Mi sono svegliata con un solo unico desiderio: Replicare un odore.Sono uscita dopo il caffè per comprare tutto l’occorrente. Tornata a casa: trito, spezie, alloro, basilico, sfumo di vino. 

Mi sono stesa mentre il ragù gorgogliava e imbrattava l’aria e la mia vita. Avevo solo bisogno di riconoscermi. Nell’odore del ragù della mia mamma, nel rumore delle pentole la domenica mattina. Avevo bisogno di trovare un’identità persa per un poco ma che si veste di fiamma accesa quando bussa alla mia porta. L’odore ha cambiato lo spazio che è prima diventato casa di mia madre, poi casa di mia nonna. 

Ho percorso il giardino volando, sono entrata dalla finestra sul barbecue, poi più là verso il salotto e su per le scale sono sbucata sulla veranda della mansarda. Vi osservavo da sopra mentre il vento caldo di Sicilia si spingeva oltre le nuvole, oltre la mia testa. Vi ho visto sereni. Mi sono svegliata, bruciandomi un dito sul fornello. 
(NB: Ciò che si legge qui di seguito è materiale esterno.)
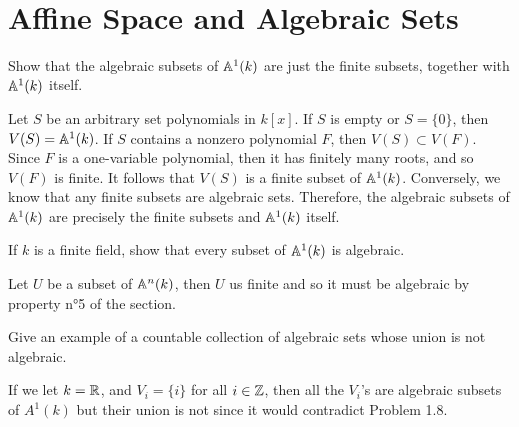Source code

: \begin{exercise}
    \td
\end{exercise}

\begin{solution}
    \td \\
\end{solution}

\section{Affine Space and Algebraic Sets}

\begin{exercise}
    Show that the algebraic subsets of $\mathbb{A}^1(k)$ are just the finite subsets, together with $\mathbb{A}^1(k)$ itself. \\
\end{exercise}

\begin{solution}
    Let $S$ be an arbitrary set polynomials in $k[x]$. If $S$ is empty or $S = \{0\}$, then $V(S) = \mathbb{A}^1(k)$. If $S$ contains a nonzero polynomial $F$, then $V(S) \subset V(F)$. Since $F$ is a one-variable polynomial, then it has finitely many roots, and so $V(F)$ is finite. It follows that $V(S)$ is a finite subset of $\mathbb{A}^1(k)$. Conversely, we know that any finite subsets are algebraic sets. Therefore, the algebraic subsets of $\mathbb{A}^1(k)$ are precisely the finite subsets and $\mathbb{A}^1(k)$ itself. \\
\end{solution}

\begin{exercise}
    If $k$ is a finite field, show that every subset of $\mathbb{A}^1(k)$ is algebraic. \\
\end{exercise}

\begin{solution}
    Let $U$ be a subset of $\mathbb{A}^n(k)$, then $U$ us finite and so it must be algebraic by property n°5 of the section. \\
\end{solution}

\begin{exercise}
    Give an example of a countable collection of algebraic sets whose union is not algebraic. \\
\end{exercise}

\begin{solution}
    If we let $k = \mathbb{R}$, and $V_i = \{i\}$ for all $i \in \mathbb{Z}$, then all the $V_i$'s are algebraic subsets of $A^1(k)$ but their union is not since it would contradict Problem 1.8. \\
\end{solution}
Ho completato le operazioni di controllo sul contenuto della mia pentola e mi sono seduta ad aspettare. Intanto la replica stava prendendo forma e suono. Mi sentivo bene. Possiamo dirlo, felice.

Catturare l’odore di ogni cosa che ti rende felice. Scolpirlo nella memoria. Lasciarlo lì a macerare. Replicarlo, se necessario. Perché quando tutto è perduto, quando senti frantumare la tua anima,il sapore e l’odore, per lungo tempo indugiano. Come fossero anime in attesa e stanno lì a ricordare, a sperare sopra le rovine, sulla loro stessa impalcatura che è il ricordo.